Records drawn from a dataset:
******************************

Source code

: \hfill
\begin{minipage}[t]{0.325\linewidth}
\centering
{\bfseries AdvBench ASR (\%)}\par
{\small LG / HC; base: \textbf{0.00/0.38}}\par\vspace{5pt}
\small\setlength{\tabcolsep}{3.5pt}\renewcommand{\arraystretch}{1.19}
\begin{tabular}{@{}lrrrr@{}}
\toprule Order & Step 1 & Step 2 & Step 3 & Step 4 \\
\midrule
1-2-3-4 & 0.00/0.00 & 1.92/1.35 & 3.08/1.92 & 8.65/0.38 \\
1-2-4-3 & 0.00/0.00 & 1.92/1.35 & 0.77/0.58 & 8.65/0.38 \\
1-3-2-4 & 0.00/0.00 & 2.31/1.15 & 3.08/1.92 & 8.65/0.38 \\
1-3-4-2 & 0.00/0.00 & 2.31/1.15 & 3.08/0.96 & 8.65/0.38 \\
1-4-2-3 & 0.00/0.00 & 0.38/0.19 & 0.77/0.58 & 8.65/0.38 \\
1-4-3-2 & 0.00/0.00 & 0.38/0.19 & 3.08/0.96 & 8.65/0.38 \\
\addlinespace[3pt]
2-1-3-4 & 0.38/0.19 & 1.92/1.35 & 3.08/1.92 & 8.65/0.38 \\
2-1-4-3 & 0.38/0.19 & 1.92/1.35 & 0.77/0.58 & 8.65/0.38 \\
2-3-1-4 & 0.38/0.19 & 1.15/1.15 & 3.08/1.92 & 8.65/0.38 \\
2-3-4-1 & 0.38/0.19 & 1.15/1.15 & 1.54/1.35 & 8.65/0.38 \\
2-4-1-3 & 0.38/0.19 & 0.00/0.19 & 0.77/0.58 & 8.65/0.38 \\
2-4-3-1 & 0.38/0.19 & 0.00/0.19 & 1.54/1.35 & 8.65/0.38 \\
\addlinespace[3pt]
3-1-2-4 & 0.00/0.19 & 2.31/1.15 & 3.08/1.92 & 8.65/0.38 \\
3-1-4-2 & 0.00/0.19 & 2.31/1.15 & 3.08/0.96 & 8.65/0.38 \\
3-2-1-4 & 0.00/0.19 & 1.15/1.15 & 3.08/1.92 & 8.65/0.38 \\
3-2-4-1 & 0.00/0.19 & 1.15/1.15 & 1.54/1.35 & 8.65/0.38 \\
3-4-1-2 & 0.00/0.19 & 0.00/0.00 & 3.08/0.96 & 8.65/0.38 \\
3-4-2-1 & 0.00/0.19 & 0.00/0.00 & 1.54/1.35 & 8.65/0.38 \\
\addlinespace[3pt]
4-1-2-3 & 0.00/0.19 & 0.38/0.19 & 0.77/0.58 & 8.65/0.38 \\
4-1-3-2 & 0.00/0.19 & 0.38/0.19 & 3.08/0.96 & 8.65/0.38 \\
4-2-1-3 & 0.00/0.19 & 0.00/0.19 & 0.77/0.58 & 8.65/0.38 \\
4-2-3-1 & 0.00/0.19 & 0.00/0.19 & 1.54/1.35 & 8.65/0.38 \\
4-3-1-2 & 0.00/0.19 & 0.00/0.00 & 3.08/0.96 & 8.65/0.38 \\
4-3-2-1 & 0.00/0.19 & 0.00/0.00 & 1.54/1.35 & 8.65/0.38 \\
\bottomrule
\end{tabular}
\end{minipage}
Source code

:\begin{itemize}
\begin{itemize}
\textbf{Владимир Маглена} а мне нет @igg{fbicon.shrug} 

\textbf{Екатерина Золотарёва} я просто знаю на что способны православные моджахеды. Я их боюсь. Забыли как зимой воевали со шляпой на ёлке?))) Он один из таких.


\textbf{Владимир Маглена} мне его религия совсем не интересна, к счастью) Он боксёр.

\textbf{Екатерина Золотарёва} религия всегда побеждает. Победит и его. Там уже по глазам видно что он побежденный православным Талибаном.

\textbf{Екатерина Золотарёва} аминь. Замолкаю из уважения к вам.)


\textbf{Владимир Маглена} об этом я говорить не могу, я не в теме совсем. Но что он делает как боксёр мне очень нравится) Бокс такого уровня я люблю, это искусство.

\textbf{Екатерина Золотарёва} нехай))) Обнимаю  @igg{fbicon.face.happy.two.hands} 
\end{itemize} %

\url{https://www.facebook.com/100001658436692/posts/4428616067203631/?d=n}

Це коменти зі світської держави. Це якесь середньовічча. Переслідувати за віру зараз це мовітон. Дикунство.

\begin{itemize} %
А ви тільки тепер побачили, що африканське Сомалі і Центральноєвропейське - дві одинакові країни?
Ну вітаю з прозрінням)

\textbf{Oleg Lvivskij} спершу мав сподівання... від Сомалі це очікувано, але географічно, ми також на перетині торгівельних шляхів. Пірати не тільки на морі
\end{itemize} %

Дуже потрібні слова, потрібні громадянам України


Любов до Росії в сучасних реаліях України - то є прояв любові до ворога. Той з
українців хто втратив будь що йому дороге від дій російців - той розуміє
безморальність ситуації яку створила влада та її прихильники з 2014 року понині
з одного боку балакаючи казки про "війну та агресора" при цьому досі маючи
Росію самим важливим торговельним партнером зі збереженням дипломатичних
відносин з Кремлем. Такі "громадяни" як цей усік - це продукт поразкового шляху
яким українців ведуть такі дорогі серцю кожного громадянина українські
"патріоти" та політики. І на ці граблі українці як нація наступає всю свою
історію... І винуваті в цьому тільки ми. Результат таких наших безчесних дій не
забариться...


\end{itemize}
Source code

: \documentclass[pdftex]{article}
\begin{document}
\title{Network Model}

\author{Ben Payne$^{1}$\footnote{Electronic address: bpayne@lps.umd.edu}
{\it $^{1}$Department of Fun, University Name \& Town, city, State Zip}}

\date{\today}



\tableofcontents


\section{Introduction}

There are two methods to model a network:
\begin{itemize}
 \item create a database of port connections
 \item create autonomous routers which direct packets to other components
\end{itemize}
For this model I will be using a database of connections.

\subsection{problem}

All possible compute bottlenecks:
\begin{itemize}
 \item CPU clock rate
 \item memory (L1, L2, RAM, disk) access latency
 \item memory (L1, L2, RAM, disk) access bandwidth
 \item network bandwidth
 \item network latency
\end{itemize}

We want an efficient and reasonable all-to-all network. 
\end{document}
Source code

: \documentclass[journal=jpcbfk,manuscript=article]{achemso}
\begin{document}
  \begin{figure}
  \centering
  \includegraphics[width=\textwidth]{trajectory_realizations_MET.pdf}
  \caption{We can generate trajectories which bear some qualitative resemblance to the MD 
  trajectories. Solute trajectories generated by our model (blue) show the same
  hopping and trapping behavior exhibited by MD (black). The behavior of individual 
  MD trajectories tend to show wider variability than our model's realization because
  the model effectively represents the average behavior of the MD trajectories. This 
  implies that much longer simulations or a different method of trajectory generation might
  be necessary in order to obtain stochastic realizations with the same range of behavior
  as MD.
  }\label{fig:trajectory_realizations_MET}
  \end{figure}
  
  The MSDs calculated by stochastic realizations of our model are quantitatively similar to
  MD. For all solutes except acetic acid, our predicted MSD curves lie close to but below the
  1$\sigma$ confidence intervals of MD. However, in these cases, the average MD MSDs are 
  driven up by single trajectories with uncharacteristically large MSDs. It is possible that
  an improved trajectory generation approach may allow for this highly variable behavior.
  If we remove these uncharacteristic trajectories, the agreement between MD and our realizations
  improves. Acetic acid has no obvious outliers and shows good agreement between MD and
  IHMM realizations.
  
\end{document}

******************************

WHAT TO PRODUCE:
Copy out every line above where "fbicon" is present.

ANSWER BOX:
\textbf{Владимир Маглена} а мне нет @igg{fbicon.shrug} 
\textbf{Екатерина Золотарёва} нехай))) Обнимаю  @igg{fbicon.face.happy.two.hands} 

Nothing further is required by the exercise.